Imagine you are a developer in an e-commerce startup. As the business grows and the platform becomes more popular, so does the number of orders. Suddenly, the development team starts receiving complaints from customers about the slow platform, and the customer support team reports that they have received numerous emails about failed payments. As a developer, you were tasked with investigating the issue and saw the payment service below.

class PaymentService {
private MysqlConnection mysqlConnection;

public PaymentService() {
this.mysqlConnection = createMySQLConnection();
}

public void makePayment(Payment payment, Order order) {
boolean success = false;

if (payment.getPaymentType() == PaymentType.VISA) {
success = processVisaPayment(payment);
} else if (payment.getPaymentType() == PaymentType.MASTERCARD) {
success = processMastercardPayment(payment);
} else if (payment.getPaymentType() == PaymentType.PAYPAL) {
success = processPaypalPayment(payment, order);
}

if (success) {
payment.setStatus(PaymentStatus.SUCCESS);
updateInventory(order);
sendEmail("Payment Success", order.getCustomerEmail());
} else {
payment.setStatus(PaymentStatus.FAILED);
sendEmail("Payment Failed", order.getCustomerEmail());
}

savePaymentStatus(payment);
}

public void cancelPayment(Payment payment) {
if (payment.getPaymentType() != PaymentType.PAYPAL) {
// cancel payment
} else {
throw new UnsupportedOperationException("Paypal payments cannot be cancelled");
}
}

private boolean processVisaPayment(Payment payment) {
validateVisaCard(payment);
// process visa payment
}

private boolean processMastercardPayment(Payment payment) {
validateMasterCard(payment);
// process mastercard payment
}

private boolean processPaypalPayment(Payment payment, Order order) {
validateEmail(order.getCustomerEmail());
// process paypal payment
}

private void validateEmail(String email) {
// validate email
}

private void validateMasterCard(Payment payment) {
// validate mastercard
}

private void validateVisaCard(Payment payment) {
// validate visa card
}

private void updateInventory(Order order) {
this.mysqlConnection.descreaseInventory(order.getInventoryId());
}

private void savePaymentStatus(Payment payment) {
// save payment status in MySQL database
}

private MysqlConnection createMySQLConnection() {
// create MySQL connection
}

private void sendEmail(String message, String email) {
// send email
}
}

You look at the payment service code and immediately notice that it handles multiple responsibilities. From the looks of it, it is running the validation of credit cards, processing payments, updating inventory, and sending notifications to customers, all within the same class. It's difficult to understand the flow of the code, and where potential bugs may be coming from needs to be clarified. Additionally, the code is tightly coupled, making it hard to make changes or add new features without affecting other parts of the codebase. This is not a good sign, and it's clear that this payment service needs to be fixed. In that cases, SOLID principles provide guidelines for creating software that helps developers understand the code's logic, making it easier to extend, modify, and fix bugs.

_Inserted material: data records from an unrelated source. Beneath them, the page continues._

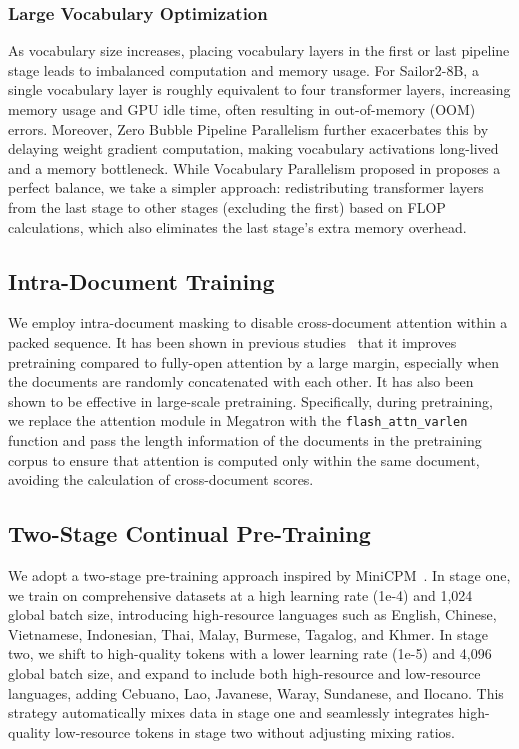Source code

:\subsubsection{Large Vocabulary Optimization}

As vocabulary size increases, placing vocabulary layers in the first or last pipeline stage leads to imbalanced computation and memory usage. 
For Sailor2-8B, a single vocabulary layer is roughly equivalent to four transformer layers, increasing memory usage and GPU idle time, often resulting in out-of-memory (OOM) errors.
Moreover, Zero Bubble Pipeline Parallelism \citep{qi2023zerobubble} further exacerbates this by delaying weight gradient computation, making vocabulary activations long-lived and a memory bottleneck. 
While Vocabulary Parallelism proposed in \cite{yeung2024vocab} proposes a perfect balance, we take a simpler approach: redistributing transformer layers from the last stage to other stages (excluding the first) based on FLOP calculations, which also eliminates the last stage’s extra memory overhead.


\subsection{Intra-Document Training}

We employ intra-document masking to disable cross-document attention within a packed sequence. It has been shown in previous studies~\citep{zhao-etal-2024-analysing, llama3} that it improves pretraining compared to fully-open attention by a large margin, especially when the documents are randomly concatenated with each other. 
It has also been shown to be effective in large-scale pretraining. Specifically, during pretraining, we replace the attention module in Megatron with the \texttt{flash\_attn\_varlen}
 function and pass the length information of the documents in the pretraining corpus to ensure that attention is computed only within the same document, avoiding the calculation of cross-document scores.



\subsection{Two-Stage Continual Pre-Training}

We adopt a two-stage pre-training approach inspired by MiniCPM~\citep{hu2024minicpm}. 
In stage one, we train on comprehensive datasets at a high learning rate (1e-4) and 1,024 global batch size, introducing high-resource languages such as English, Chinese, Vietnamese, Indonesian, Thai, Malay, Burmese, Tagalog, and Khmer. 
In stage two, we shift to high-quality tokens with a lower learning rate (1e-5)  and 4,096 global batch size, and expand to include both high-resource and low-resource languages, adding Cebuano, Lao, Javanese, Waray, Sundanese, and Ilocano. 
This strategy automatically mixes data in stage one and seamlessly integrates high-quality low-resource tokens in stage two without adjusting mixing ratios.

What are SOLID Design Principles?

SOLID stands for five design principles that Robert C. Martin first introduced in his book, "Agile Software Development, Principles, Patterns, and Practices."

SOLID Principles

These principles are brief:

  • S — Single Responsibility: One class, one responsibility
  • O — Open-Closed: Extensible, not modifiable
  • L — Liskov Substitution: Substitute with subtypes
  • I — Interface Segregation: Smaller, specific interfaces
  • D — Dependency Inversion: Depend on abstractions, not concretions

Single Responsibility Principle (SRP):

A class or module should have a single, well-defined responsibility encapsulated by its interfaces and methods and should not have any additional duties or dependencies. This principle makes understanding and maintaining code easier, ensuring that changes to one part of the system do not inadvertently affect other parts. It also promotes reusability, as classes and modules with a single responsibility are more likely to be reusable in different contexts. On the other hand, if a class or module has multiple responsibilities, it becomes harder to understand and maintain. Changes to one duty may unintentionally affect the others, resulting in bugs and making the codebase harder to understand and maintain over time.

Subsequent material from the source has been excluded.